All lines from the one including "Then user's racket moves in the mentioned" to the bottom of the entries below should be repeated exactly, both ends kept.
·····
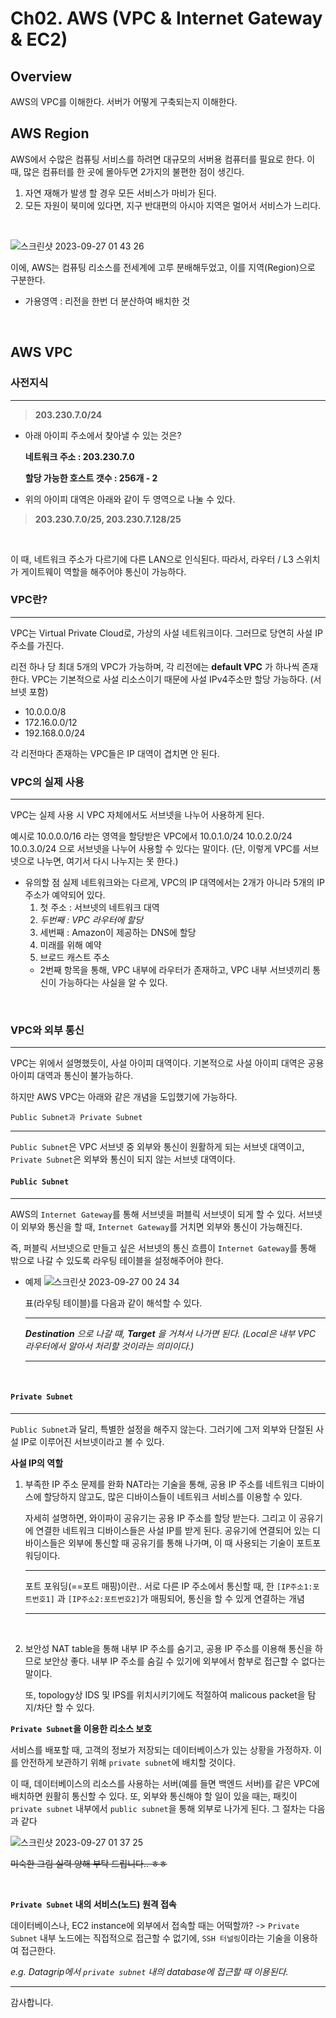 # Ch02. AWS (VPC & Internet Gateway & EC2)

## Overview

AWS의 VPC를 이해한다.
서버가 어떻게 구축되는지 이해한다.
<br>

## AWS Region

AWS에서 수많은 컴퓨팅 서비스를 하려면 대규모의 서버용 컴퓨터를 필요로 한다.
이 때, 많은 컴퓨터를 한 곳에 몰아두면 2가지의 불편한 점이 생긴다.
<br>

1. 자연 재해가 발생 할 경우 모든 서비스가 마비가 된다.
2. 모든 자원이 북미에 있다면, 지구 반대편의 아시아 지역은 멀어서 서비스가 느리다.

<br>

![스크린샷 2023-09-27 01 43 26](https://github.com/oxdjww/server-study/assets/102507306/acda2241-3bff-46ce-99ea-6b16be1b81fb)


이에, AWS는 컴퓨팅 리소스를 전세계에 고루 분배해두었고, 이를 지역(Region)으로 구분한다.
<br>

- 가용영역 : 리전을 한번 더 분산하여 배치한 것

<br>

## AWS VPC

### 사전지식

---

> **203.230.7.0/24**
> 
- 아래 아이피 주소에서 찾아낼 수 있는 것은?
    
    **네트워크 주소 : 203.230.7.0**
    
    **할당 가능한 호스트 갯수 : 256개 - 2**

- 위의 아이피 대역은 아래와 같이 두 영역으로 나눌 수 있다.

> **203.230.7.0/25, 203.230.7.128/25**

<br>

이 때, 네트워크 주소가 다르기에 다른 LAN으로 인식된다.
따라서, 라우터 / L3 스위치가 게이트웨이 역할을 해주어야 통신이 가능하다.
<br>

### VPC란?

---

VPC는 Virtual Private Cloud로, 가상의 사설 네트워크이다. 
그러므로 당연히 사설 IP 주소를 가진다.
<br>

리전 하나 당 최대 5개의 VPC가 가능하며, 각 리전에는 **default VPC** 가 하나씩 존재한다.
VPC는 기본적으로 사설 리소스이기 때문에 사설 IPv4주소만 할당 가능하다. (서브넷 포함)
- 10.0.0.0/8
- 172.16.0.0/12
- 192.168.0.0/24

각 리전마다 존재하는 VPC들은 IP 대역이 겹치면 안 된다.
<br>

### VPC의 실제 사용

---

VPC는 실제 사용 시 VPC 자체에서도 서브넷을 나누어 사용하게 된다.

예시로 10.0.0.0/16 라는 영역을 할당받은 VPC에서
10.0.1.0/24
10.0.2.0/24
10.0.3.0/24
으로 서브넷을 나누어 사용할 수 있다는 말이다.
(단, 이렇게 VPC를 서브넷으로 나누면, 여기서 다시 나누지는 못 한다.)
<br>

- 유의할 점
  실제 네트워크와는 다르게, VPC의 IP 대역에서는 2개가 아니라 5개의 IP 주소가 예약되어 있다.
  1. 첫 주소 : 서브넷의 네트워크 대역
  2. _두번째 : VPC 라우터에 할당_
  3. 세번째 : Amazon이 제공하는 DNS에 할당
  4. 미래를 위해 예약
  5. 브로드 캐스트 주소
  - 2번째 항목을 통해, VPC 내부에 라우터가 존재하고, VPC 내부 서브넷끼리 통신이 가능하다는 사실을 알 수 있다.

<br>

### VPC와 외부 통신

---

VPC는 위에서 설명했듯이, 사설 아이피 대역이다.
기본적으로 사설 아이피 대역은 공용 아이피 대역과 통신이 불가능하다.
<br>

하지만 AWS VPC는 아래와 같은 개념을 도입했기에 가능하다.
<br>

`Public Subnet과 Private Subnet`

---

`Public Subnet`은 VPC 서브넷 중 외부와 통신이 원활하게 되는 서브넷 대역이고,
`Private Subnet`은 외부와 통신이 되지 않는 서브넷 대역이다.
<br>

#### `Public Subnet`

---

AWS의 `Internet Gateway`를 통해 서브넷을 퍼블릭 서브넷이 되게 할 수 있다.
서브넷이 외부와 통신을 할 때, `Internet Gateway`를 거치면 외부와 통신이 가능해진다.
<br>

즉, 퍼블릭 서브넷으로 만들고 싶은 서브넷의 통신 흐름이 `Internet Gateway`를 통해 밖으로 나갈 수 있도록
라우팅 테이블을 설정해주어야 한다.
<br>

- 예제
  ![스크린샷 2023-09-27 00 24 34](https://github.com/oxdjww/server-study/assets/102507306/1e0f0409-98a5-4c78-a0b6-4e00231d70d2)

  
  표(라우팅 테이블)를 다음과 같이 해석할 수 있다.
  <br>
  
  ---
  
  _**Destination** 으로 나갈 떄, **Target** 을 거쳐서 나가면 된다._
  _(Local은 내부 VPC 라우터에서 알아서 처리할 것이라는 의미이다.)_
  
  ---
  
<br>


#### `Private Subnet`

---

`Public Subnet`과 달리, 특별한 설정을 해주지 않는다.
그러기에 그저 외부와 단절된 사설 IP로 이루어진 서브넷이라고 볼 수 있다.
<br>

**사설 IP의 역할**

1. 부족한 IP 주소 문제를 완화
   NAT라는 기술을 통해, 공용 IP 주소를 네트워크 디바이스에 할당하지 않고도, 많은 디바이스들이 네트워크 서비스를 이용할 수 있다.
   
   자세히 설명하면, 와이파이 공유기는 공용 IP 주소를 할당 받는다. 그리고 이 공유기에 연결한 네트워크 디바이스들은 사설 IP를 받게 된다.
   공유기에 연결되어 있는 디바이스들은 외부에 통신할 때 공유기를 통해 나가며, 이 때 사용되는 기술이 포트포워딩이다.
   
   ---
   
   포트 포워딩(==포트 매핑)이란..
   서로 다른 IP 주소에서 통신할 때, 한 `[IP주소1:포트번호1]` 과 `[IP주소2:포트번호2]`가 매핑되어, 통신을 할 수 있게 연결하는 개념
   
   ---
   
   <br>
   
2. 보안성
   NAT table을 통해 내부 IP 주소를 숨기고, 공용 IP 주소를 이용해 통신을 하므로 보안상 좋다.
   내부 IP 주소를 숨길 수 있기에 외부에서 함부로 접근할 수 없다는 말이다.
   <br>
   
   또, topology상 IDS 및 IPS를 위치시키기에도 적절하여 malicous packet을 탐지/차단 할 수 있다.
   <br>
 
**`Private Subnet`을 이용한 리소스 보호**

서비스를 배포할 때, 고객의 정보가 저장되는 데이터베이스가 있는 상황을 가정하자.
이를 안전하게 보관하기 위해 `private subnet`에 배치할 것이다.
<br>

이 때, 데이터베이스의 리소스를 사용하는 서버(예를 들면 백엔드 서버)를 같은 VPC에 배치하면 원활히 통신할 수 있다.
또, 외부와 통신해야 할 일이 있을 때는, 패킷이 `private subnet` 내부에서 `public subnet`을 통해 외부로 나가게 된다.
그 절차는 다음과 같다
<br>

![스크린샷 2023-09-27 01 37 25](https://github.com/oxdjww/server-study/assets/102507306/ba7480fe-ca0c-45c9-a1fc-ccb7a67b1b3b)


~~미숙한 그림 실력 양해 부탁 드립니다.. ㅎㅎ~~

<br>

**`Private Subnet` 내의 서비스(노드) 원격 접속**

데이터베이스나, EC2 instance에 외부에서 접속할 때는 어떡할까?
-> `Private Subnet` 내부 노드에는 직접적으로 접근할 수 없기에, `SSH 터널링`이라는 기술을 이용하여 접근한다.

_e.g. Datagrip에서 `private subnet` 내의 database에 접근할 때 이용된다._
<br>

---

감사합니다.

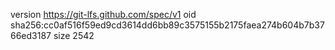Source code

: version https://git-lfs.github.com/spec/v1
oid sha256:cc0af516f59ed9cd3614dd6bb89c3575155b2175faea274b604b7b3766ed3187
size 2542
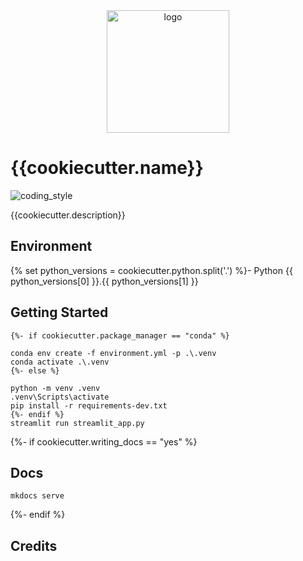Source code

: <div align="center">
    <img src="{{cookiecutter.img}}" alt="logo" height="196">
</div>

# {{cookiecutter.name}}

![coding_style](https://img.shields.io/badge/code%20style-black-000000.svg)

{{cookiecutter.description}}

## Environment

{% set python_versions = cookiecutter.python.split('.') %}- Python {{ python_versions[0] }}.{{ python_versions[1] }}

## Getting Started

    {%- if cookiecutter.package_manager == "conda" %}

    conda env create -f environment.yml -p .\.venv
    conda activate .\.venv
    {%- else %}

    python -m venv .venv
    .venv\Scripts\activate
    pip install -r requirements-dev.txt
    {%- endif %}
    streamlit run streamlit_app.py

{%- if cookiecutter.writing_docs == "yes" %}

## Docs

    mkdocs serve

{%- endif %}

## Credits
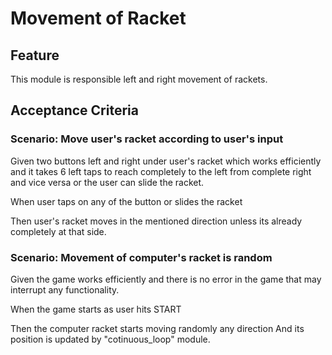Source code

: # Movement of Racket

## Feature

This module is responsible left and right
movement of rackets.

## Acceptance Criteria

### Scenario: Move user's racket according to user's input

Given two buttons left and right under user's racket
which works efficiently and it takes 6 left taps
to reach completely to the left from complete right and
vice versa or the user can slide the racket.

When user taps on any of the button or slides
the racket

Then user's racket moves in the mentioned
direction unless its already completely at that side.

### Scenario: Movement of computer's racket is random

Given the game works efficiently and there is no error
in the game that may interrupt any functionality.

When the game starts as user hits START

Then the computer racket starts moving randomly
any direction
And its position is updated by "cotinuous_loop" module.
·····
## TASK OUTPUT:
Then user's racket moves in the mentioned
direction unless its already completely at that side.

### Scenario: Movement of computer's racket is random

Given the game works efficiently and there is no error
in the game that may interrupt any functionality.

When the game starts as user hits START

Then the computer racket starts moving randomly
any direction
And its position is updated by "cotinuous_loop" module.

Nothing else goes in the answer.